§ **Provided information**
■ ■ ■ ■ ■
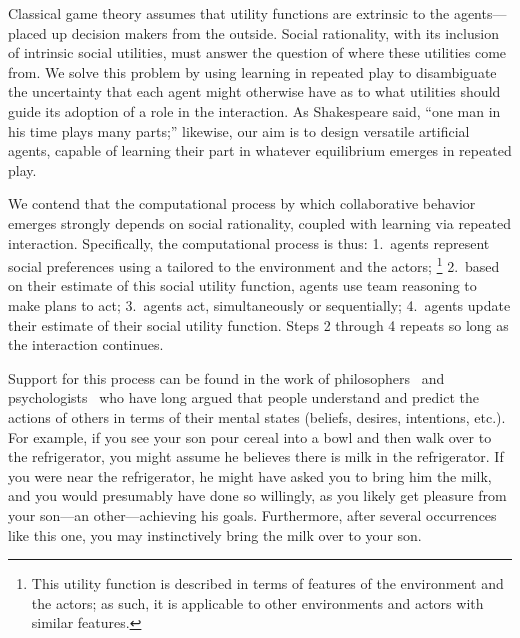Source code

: Classical game theory assumes that utility functions are extrinsic to the 
agents---placed up decision makers from the outside. Social rationality, with its
inclusion of intrinsic social utilities, must answer the question of where these
utilities come from.
We solve this problem by using learning in repeated play
to disambiguate the uncertainty that each agent might otherwise have
as to what utilities should guide its adoption of a role in the interaction.
As
Shakespeare said, ``one man in his time plays many parts;'' likewise,
our aim is to design versatile artificial agents, capable of learning
their part in whatever equilibrium emerges in repeated play.

We contend that the computational process by which collaborative
behavior emerges strongly depends on social rationality, coupled with
learning via repeated interaction.
%
Specifically, the computational process is thus:
1.~agents represent social preferences using a 
tailored to the environment and the actors;%
\footnote{This utility function is described in terms of features of the environment and the actors;
as such, it is applicable to other environments and actors with similar features.}
2.~based on their estimate of this social utility function, agents use team reasoning to make plans to act;
3.~agents act, simultaneously or sequentially;
4.~agents update their estimate of their social utility function.
Steps 2 through 4 repeats so long as the interaction continues.

Support for this process can be found in the work of
philosophers~\cite{dennett87} and psychologists~\cite{heider44} who
have long argued that people understand and predict the actions of
others in terms of their  mental states (beliefs, desires, intentions,
etc.).  For example, if you see your son pour cereal into a bowl and
then walk over to the refrigerator, you might assume he believes there
is milk in the refrigerator.  If you were near the refrigerator, he
might have asked you to bring him the milk, and you would presumably
have done so willingly, as you likely get pleasure from your son---an
other---achieving his goals.  Furthermore, after several occurrences
like this one, you may instinctively bring the milk over to your son.


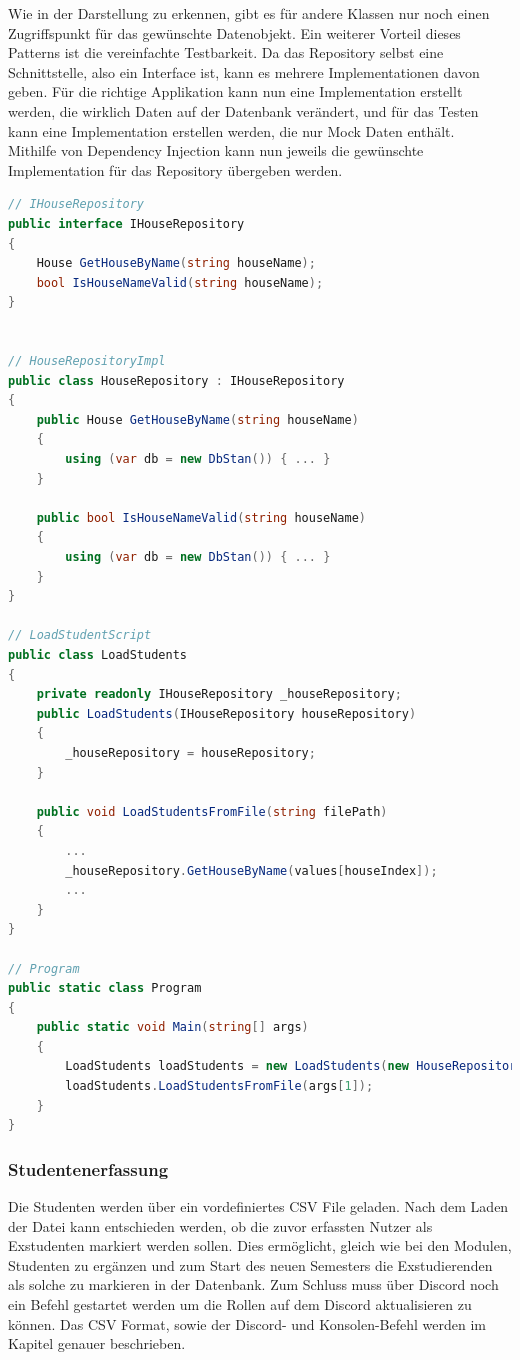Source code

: \documentclass[a4paper, table]{article}
\begin{document}
Wie in der Darstellung zu erkennen, gibt es für andere Klassen nur noch einen Zugriffspunkt für das gewünschte Datenobjekt.
\newline
Ein weiterer Vorteil dieses Patterns ist die vereinfachte Testbarkeit.
Da das Repository selbst eine Schnittstelle, also ein Interface ist, kann es mehrere Implementationen davon geben.
Für die richtige Applikation kann nun eine Implementation erstellt werden, die wirklich Daten auf der Datenbank verändert,
und für das Testen kann eine Implementation erstellen werden, die nur Mock Daten enthält.\\
Mithilfe von Dependency Injection kann nun jeweils die gewünschte Implementation für das Repository übergeben werden.

\begin{lstlisting}[language=csharp]
// IHouseRepository
public interface IHouseRepository
{
    House GetHouseByName(string houseName);
    bool IsHouseNameValid(string houseName);
}


// HouseRepositoryImpl
public class HouseRepository : IHouseRepository
{
    public House GetHouseByName(string houseName)
    {
        using (var db = new DbStan()) { ... }
    }

    public bool IsHouseNameValid(string houseName)
    {
        using (var db = new DbStan()) { ... }
    }
}

// LoadStudentScript
public class LoadStudents
{
    private readonly IHouseRepository _houseRepository;
    public LoadStudents(IHouseRepository houseRepository)
    {
        _houseRepository = houseRepository;
    }

    public void LoadStudentsFromFile(string filePath)
    {
        ...
        _houseRepository.GetHouseByName(values[houseIndex]);
        ...
    }
}

// Program
public static class Program
{
    public static void Main(string[] args)
    {
        LoadStudents loadStudents = new LoadStudents(new HouseRepository());
        loadStudents.LoadStudentsFromFile(args[1]);
    }
}
\end{lstlisting}

\subsubsection{Studentenerfassung}

Die Studenten werden über ein vordefiniertes CSV File geladen.
Nach dem Laden der Datei kann entschieden werden, ob die zuvor erfassten Nutzer als Exstudenten markiert werden sollen.
Dies ermöglicht, gleich wie bei den Modulen, Studenten zu ergänzen und zum Start des neuen Semesters die Exstudierenden als solche zu markieren in der Datenbank.
Zum Schluss muss über Discord noch ein Befehl gestartet werden um die Rollen auf dem Discord aktualisieren zu können.
Das CSV Format, sowie der Discord- und Konsolen-Befehl werden im Kapitel  genauer beschrieben.
\end{document}
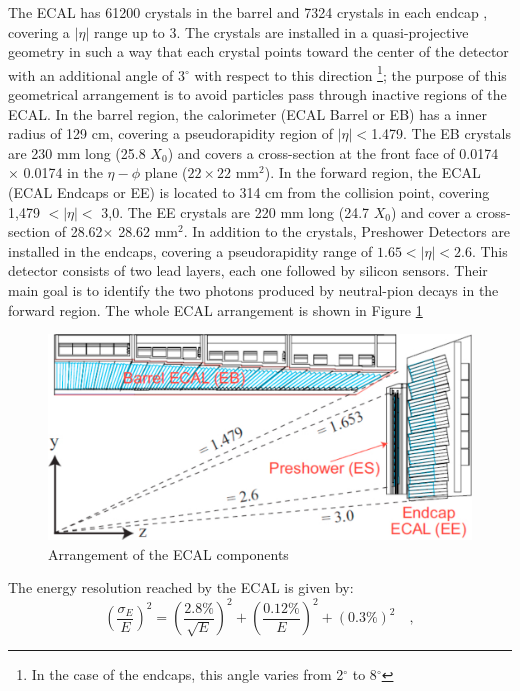 The ECAL has 61200 crystals in the barrel and 7324 crystals in each endcap \cite{CMSTDRcap4}, covering a 
$|\eta|$ range up to 3. The crystals are installed in a quasi-projective geometry 
in such a way that each crystal points toward the center of the detector with an additional angle 
of 3$^{\circ}$ with respect to this direction \footnote{In the case of the endcaps, this angle 
varies from 2$^{\circ}$  to 8$^{\circ}$}; the purpose of this 
geometrical arrangement is to avoid particles pass through inactive regions of the ECAL. In the 
barrel region, the calorimeter (ECAL Barrel or EB) has a inner radius of 129 cm, covering a 
pseudorapidity region of $|\eta| < $1.479. The EB crystals are 230 mm long (25.8 $X_{0}$) and 
covers a cross-section at the front face of 0.0174 $\times$ 0.0174 
in the $\eta-\phi$ plane ($22\times22$ mm$^{2}$). In the forward region,
the ECAL (ECAL Endcaps or EE) is located to 314 cm from the collision point, covering 
1,479 $ < |\eta| < $ 3,0. The EE crystals are 220 mm long (24.7 $X_{0}$) and cover
a cross-section of 28.62$\times$ 28.62 mm$^{2}$. In addition to the crystals, Preshower 
Detectors are installed in the endcaps, covering a pseudorapidity range of  $1.65<|\eta|<2.6$. This detector consists of two 
lead layers, each one followed by silicon sensors. Their main goal is 
to identify the two photons produced by neutral-pion decays 
in the forward region. The whole ECAL arrangement is shown in Figure \ref{figchp2:ECALcrytal}

\begin{center}
\begin{figure}[h]
\centering
\includegraphics[scale=0.35]{figuras/Chapter2/ECAL.pdf}
\caption{Arrangement of the ECAL components}\label{figchp2:ECALcrytal}
\end{figure}
\end{center}

The energy resolution reached by the ECAL is given by:
\begin{equation} \label{ECALenergyResolution}
 \left(\frac{\sigma_{E}}{E}\right)^{2} = \left(\frac{2.8\%}{\sqrt{E}}\right)^{2} + \left(\frac{0.12\%}{E}\right)^{2} + \left(0.3\% \right)^{2}\quad, 
\end{equation}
■ ■ ■ ■ ■
§ **Assigned task**
Strip out the images, then output the records above word for word.

§ **The completed task**
Source code

: Classical game theory assumes that utility functions are extrinsic to the 
agents---placed up decision makers from the outside. Social rationality, with its
inclusion of intrinsic social utilities, must answer the question of where these
utilities come from.
We solve this problem by using learning in repeated play
to disambiguate the uncertainty that each agent might otherwise have
as to what utilities should guide its adoption of a role in the interaction.
As
Shakespeare said, ``one man in his time plays many parts;'' likewise,
our aim is to design versatile artificial agents, capable of learning
their part in whatever equilibrium emerges in repeated play.

We contend that the computational process by which collaborative
behavior emerges strongly depends on social rationality, coupled with
learning via repeated interaction.
%
Specifically, the computational process is thus:
1.~agents represent social preferences using a 
tailored to the environment and the actors;%
\footnote{This utility function is described in terms of features of the environment and the actors;
as such, it is applicable to other environments and actors with similar features.}
2.~based on their estimate of this social utility function, agents use team reasoning to make plans to act;
3.~agents act, simultaneously or sequentially;
4.~agents update their estimate of their social utility function.
Steps 2 through 4 repeats so long as the interaction continues.

Support for this process can be found in the work of
philosophers~\cite{dennett87} and psychologists~\cite{heider44} who
have long argued that people understand and predict the actions of
others in terms of their  mental states (beliefs, desires, intentions,
etc.).  For example, if you see your son pour cereal into a bowl and
then walk over to the refrigerator, you might assume he believes there
is milk in the refrigerator.  If you were near the refrigerator, he
might have asked you to bring him the milk, and you would presumably
have done so willingly, as you likely get pleasure from your son---an
other---achieving his goals.  Furthermore, after several occurrences
like this one, you may instinctively bring the milk over to your son.


Source code

: \documentclass[a4paper, table]{article}
\begin{document}
Wie in der Darstellung zu erkennen, gibt es für andere Klassen nur noch einen Zugriffspunkt für das gewünschte Datenobjekt.
\newline
Ein weiterer Vorteil dieses Patterns ist die vereinfachte Testbarkeit.
Da das Repository selbst eine Schnittstelle, also ein Interface ist, kann es mehrere Implementationen davon geben.
Für die richtige Applikation kann nun eine Implementation erstellt werden, die wirklich Daten auf der Datenbank verändert,
und für das Testen kann eine Implementation erstellen werden, die nur Mock Daten enthält.\\
Mithilfe von Dependency Injection kann nun jeweils die gewünschte Implementation für das Repository übergeben werden.

\begin{lstlisting}[language=csharp]
// IHouseRepository
public interface IHouseRepository
{
    House GetHouseByName(string houseName);
    bool IsHouseNameValid(string houseName);
}


// HouseRepositoryImpl
public class HouseRepository : IHouseRepository
{
    public House GetHouseByName(string houseName)
    {
        using (var db = new DbStan()) { ... }
    }

    public bool IsHouseNameValid(string houseName)
    {
        using (var db = new DbStan()) { ... }
    }
}

// LoadStudentScript
public class LoadStudents
{
    private readonly IHouseRepository _houseRepository;
    public LoadStudents(IHouseRepository houseRepository)
    {
        _houseRepository = houseRepository;
    }

    public void LoadStudentsFromFile(string filePath)
    {
        ...
        _houseRepository.GetHouseByName(values[houseIndex]);
        ...
    }
}

// Program
public static class Program
{
    public static void Main(string[] args)
    {
        LoadStudents loadStudents = new LoadStudents(new HouseRepository());
        loadStudents.LoadStudentsFromFile(args[1]);
    }
}
\end{lstlisting}

\subsubsection{Studentenerfassung}

Die Studenten werden über ein vordefiniertes CSV File geladen.
Nach dem Laden der Datei kann entschieden werden, ob die zuvor erfassten Nutzer als Exstudenten markiert werden sollen.
Dies ermöglicht, gleich wie bei den Modulen, Studenten zu ergänzen und zum Start des neuen Semesters die Exstudierenden als solche zu markieren in der Datenbank.
Zum Schluss muss über Discord noch ein Befehl gestartet werden um die Rollen auf dem Discord aktualisieren zu können.
Das CSV Format, sowie der Discord- und Konsolen-Befehl werden im Kapitel  genauer beschrieben.
\end{document}
 The ECAL has 61200 crystals in the barrel and 7324 crystals in each endcap \cite{CMSTDRcap4}, covering a 
$|\eta|$ range up to 3. The crystals are installed in a quasi-projective geometry 
in such a way that each crystal points toward the center of the detector with an additional angle 
of 3$^{\circ}$ with respect to this direction \footnote{In the case of the endcaps, this angle 
varies from 2$^{\circ}$  to 8$^{\circ}$}; the purpose of this 
geometrical arrangement is to avoid particles pass through inactive regions of the ECAL. In the 
barrel region, the calorimeter (ECAL Barrel or EB) has a inner radius of 129 cm, covering a 
pseudorapidity region of $|\eta| < $1.479. The EB crystals are 230 mm long (25.8 $X_{0}$) and 
covers a cross-section at the front face of 0.0174 $\times$ 0.0174 
in the $\eta-\phi$ plane ($22\times22$ mm$^{2}$). In the forward region,
the ECAL (ECAL Endcaps or EE) is located to 314 cm from the collision point, covering 
1,479 $ < |\eta| < $ 3,0. The EE crystals are 220 mm long (24.7 $X_{0}$) and cover
a cross-section of 28.62$\times$ 28.62 mm$^{2}$. In addition to the crystals, Preshower 
Detectors are installed in the endcaps, covering a pseudorapidity range of  $1.65<|\eta|<2.6$. This detector consists of two 
lead layers, each one followed by silicon sensors. Their main goal is 
to identify the two photons produced by neutral-pion decays 
in the forward region. The whole ECAL arrangement is shown in Figure \ref{figchp2:ECALcrytal}

\begin{center}
\begin{figure}[h]
\centering
\includegraphics[scale=0.35]{figuras/Chapter2/ECAL.pdf}
\caption{Arrangement of the ECAL components}\label{figchp2:ECALcrytal}
\end{figure}
\end{center}

The energy resolution reached by the ECAL is given by:
\begin{equation} \label{ECALenergyResolution}
 \left(\frac{\sigma_{E}}{E}\right)^{2} = \left(\frac{2.8\%}{\sqrt{E}}\right)^{2} + \left(\frac{0.12\%}{E}\right)^{2} + \left(0.3\% \right)^{2}\quad, 
\end{equation}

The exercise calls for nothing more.